_EXERCISE DATA_.
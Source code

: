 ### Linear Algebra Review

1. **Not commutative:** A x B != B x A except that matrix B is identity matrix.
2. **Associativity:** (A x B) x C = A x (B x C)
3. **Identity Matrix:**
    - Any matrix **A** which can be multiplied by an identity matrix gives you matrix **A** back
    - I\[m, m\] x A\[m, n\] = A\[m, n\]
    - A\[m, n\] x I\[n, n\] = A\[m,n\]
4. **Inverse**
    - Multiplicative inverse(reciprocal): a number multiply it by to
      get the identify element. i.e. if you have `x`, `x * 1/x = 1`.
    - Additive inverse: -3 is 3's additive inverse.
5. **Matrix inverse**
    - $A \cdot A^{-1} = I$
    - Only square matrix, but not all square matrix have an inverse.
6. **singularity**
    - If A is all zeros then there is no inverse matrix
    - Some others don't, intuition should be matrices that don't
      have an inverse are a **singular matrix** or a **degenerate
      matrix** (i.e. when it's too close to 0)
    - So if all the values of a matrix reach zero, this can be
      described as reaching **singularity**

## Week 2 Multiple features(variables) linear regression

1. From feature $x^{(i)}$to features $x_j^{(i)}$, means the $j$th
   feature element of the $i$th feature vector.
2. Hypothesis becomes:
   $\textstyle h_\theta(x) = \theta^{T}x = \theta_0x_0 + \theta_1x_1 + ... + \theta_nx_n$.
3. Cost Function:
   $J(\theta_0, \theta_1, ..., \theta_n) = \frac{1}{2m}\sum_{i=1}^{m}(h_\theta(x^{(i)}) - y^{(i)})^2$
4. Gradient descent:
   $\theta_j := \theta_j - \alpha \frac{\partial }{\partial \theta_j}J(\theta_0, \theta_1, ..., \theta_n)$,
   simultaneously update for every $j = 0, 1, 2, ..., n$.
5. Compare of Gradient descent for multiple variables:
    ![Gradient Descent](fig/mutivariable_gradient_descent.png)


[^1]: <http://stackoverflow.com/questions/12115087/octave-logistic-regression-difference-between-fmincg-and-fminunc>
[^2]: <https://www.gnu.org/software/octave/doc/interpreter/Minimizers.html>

_TASK STATEMENT_.
In full and without alteration, output the listing.

_TASK RESPONSE_.
Source code

: ### Linear Algebra Review

1. **Not commutative:** A x B != B x A except that matrix B is identity matrix.
2. **Associativity:** (A x B) x C = A x (B x C)
3. **Identity Matrix:**
    - Any matrix **A** which can be multiplied by an identity matrix gives you matrix **A** back
    - I\[m, m\] x A\[m, n\] = A\[m, n\]
    - A\[m, n\] x I\[n, n\] = A\[m,n\]
4. **Inverse**
    - Multiplicative inverse(reciprocal): a number multiply it by to
      get the identify element. i.e. if you have `x`, `x * 1/x = 1`.
    - Additive inverse: -3 is 3's additive inverse.
5. **Matrix inverse**
    - $A \cdot A^{-1} = I$
    - Only square matrix, but not all square matrix have an inverse.
6. **singularity**
    - If A is all zeros then there is no inverse matrix
    - Some others don't, intuition should be matrices that don't
      have an inverse are a **singular matrix** or a **degenerate
      matrix** (i.e. when it's too close to 0)
    - So if all the values of a matrix reach zero, this can be
      described as reaching **singularity**

## Week 2 Multiple features(variables) linear regression

1. From feature $x^{(i)}$to features $x_j^{(i)}$, means the $j$th
   feature element of the $i$th feature vector.
2. Hypothesis becomes:
   $\textstyle h_\theta(x) = \theta^{T}x = \theta_0x_0 + \theta_1x_1 + ... + \theta_nx_n$.
3. Cost Function:
   $J(\theta_0, \theta_1, ..., \theta_n) = \frac{1}{2m}\sum_{i=1}^{m}(h_\theta(x^{(i)}) - y^{(i)})^2$
4. Gradient descent:
   $\theta_j := \theta_j - \alpha \frac{\partial }{\partial \theta_j}J(\theta_0, \theta_1, ..., \theta_n)$,
   simultaneously update for every $j = 0, 1, 2, ..., n$.
5. Compare of Gradient descent for multiple variables:
    ![Gradient Descent](fig/mutivariable_gradient_descent.png)


[^1]: <http://stackoverflow.com/questions/12115087/octave-logistic-regression-difference-between-fmincg-and-fminunc>
[^2]: <https://www.gnu.org/software/octave/doc/interpreter/Minimizers.html>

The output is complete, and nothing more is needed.